* _Work order_
The required output is the line with "độc lập với" and each line that follows it to the end of the entries below, copied exactly and with nothing added.
Raw data section start
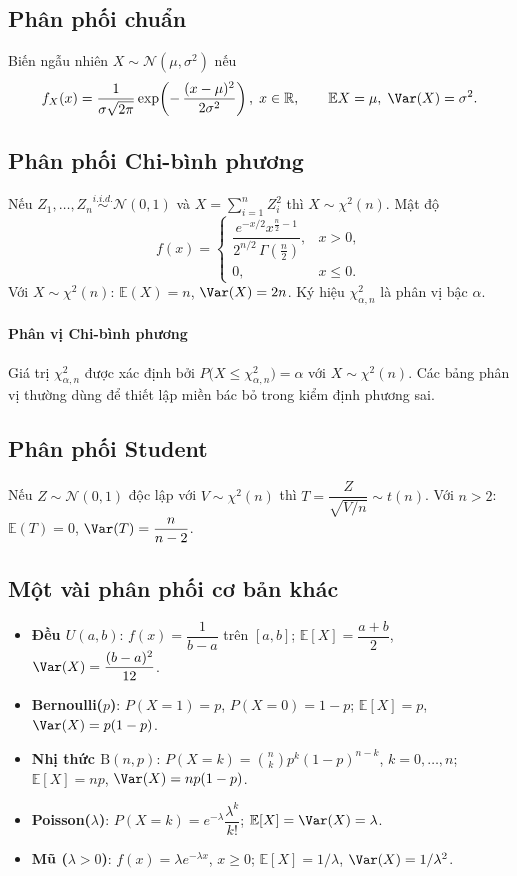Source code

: \subsection{Phân phối chuẩn}
Biến ngẫu nhiên $X\sim\mathcal{N}(\mu,\sigma^2)$ nếu
\[
f_X(x)=\frac{1}{\sigma\sqrt{2\pi}}\exp\!\left(-\,\frac{(x-\mu)^2}{2\sigma^2}\right),\; x\in\mathbb{R},\qquad \mathbb{E}X=\mu,\; \Var(X)=\sigma^2.
\]

\subsection{Phân phối Chi-bình phương}
Nếu $Z_1,\ldots,Z_n\overset{i.i.d.}{\sim}\mathcal{N}(0,1)$ và $X=\sum_{i=1}^n Z_i^2$ thì $X\sim\chi^2(n)$. Mật độ
\[
f(x)=\begin{cases}\dfrac{e^{-x/2}x^{\frac{n}{2}-1}}{2^{n/2}\,\Gamma\!\left(\tfrac{n}{2}\right)}, & x>0,\\ 0, & x\le0.\end{cases}
\]
Với $X\sim\chi^2(n)$: $\mathbb{E}(X)=n$, $\Var(X)=2n$. Ký hiệu $\chi^2_{\alpha,n}$ là phân vị bậc $\alpha$.

\paragraph{Phân vị Chi-bình phương}
Giá trị $\chi^2_{\alpha,n}$ được xác định bởi $P\big(X\le \chi^2_{\alpha,n}\big)=\alpha$ với $X\sim\chi^2(n)$. Các bảng phân vị thường dùng để thiết lập miền bác bỏ trong kiểm định phương sai.

\subsection{Phân phối Student}
Nếu $Z\sim\mathcal{N}(0,1)$ độc lập với $V\sim\chi^2(n)$ thì $T=\dfrac{Z}{\sqrt{V/n}}\sim t(n)$. Với $n>2$: $\mathbb{E}(T)=0$, $\Var(T)=\dfrac{n}{n-2}$.

\subsection{Một vài phân phối cơ bản khác}
\begin{itemize}
    \item \textbf{Đều $U(a,b)$}: $f(x)=\dfrac{1}{b-a}$ trên $[a,b]$; $\mathbb{E}[X]=\dfrac{a+b}{2}$, $\Var(X)=\dfrac{(b-a)^2}{12}$.
    \item \textbf{Bernoulli($p$)}: $P(X=1)=p$, $P(X=0)=1-p$; $\mathbb{E}[X]=p$, $\Var(X)=p(1-p)$.
    \item \textbf{Nhị thức $\mathrm{B}(n,p)$}: $P(X=k)=\binom{n}{k}p^k(1-p)^{n-k}$, $k=0,\ldots,n$; $\mathbb{E}[X]=np$, $\Var(X)=np(1-p)$.
    \item \textbf{Poisson($\lambda$)}: $P(X=k)=e^{-\lambda}\dfrac{\lambda^k}{k!}$; $\mathbb{E}[X]=\Var(X)=\lambda$.
    \item \textbf{Mũ ($\lambda>0$)}: $f(x)=\lambda e^{-\lambda x}$, $x\ge0$; $\mathbb{E}[X]=1/\lambda$, $\Var(X)=1/\lambda^2$.
\end{itemize}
Raw data section end
* _Output for this task_
Nếu $Z\sim\mathcal{N}(0,1)$ độc lập với $V\sim\chi^2(n)$ thì $T=\dfrac{Z}{\sqrt{V/n}}\sim t(n)$. Với $n>2$: $\mathbb{E}(T)=0$, $\Var(T)=\dfrac{n}{n-2}$.

\subsection{Một vài phân phối cơ bản khác}
\begin{itemize}
    \item \textbf{Đều $U(a,b)$}: $f(x)=\dfrac{1}{b-a}$ trên $[a,b]$; $\mathbb{E}[X]=\dfrac{a+b}{2}$, $\Var(X)=\dfrac{(b-a)^2}{12}$.
    \item \textbf{Bernoulli($p$)}: $P(X=1)=p$, $P(X=0)=1-p$; $\mathbb{E}[X]=p$, $\Var(X)=p(1-p)$.
    \item \textbf{Nhị thức $\mathrm{B}(n,p)$}: $P(X=k)=\binom{n}{k}p^k(1-p)^{n-k}$, $k=0,\ldots,n$; $\mathbb{E}[X]=np$, $\Var(X)=np(1-p)$.
    \item \textbf{Poisson($\lambda$)}: $P(X=k)=e^{-\lambda}\dfrac{\lambda^k}{k!}$; $\mathbb{E}[X]=\Var(X)=\lambda$.
    \item \textbf{Mũ ($\lambda>0$)}: $f(x)=\lambda e^{-\lambda x}$, $x\ge0$; $\mathbb{E}[X]=1/\lambda$, $\Var(X)=1/\lambda^2$.
\end{itemize}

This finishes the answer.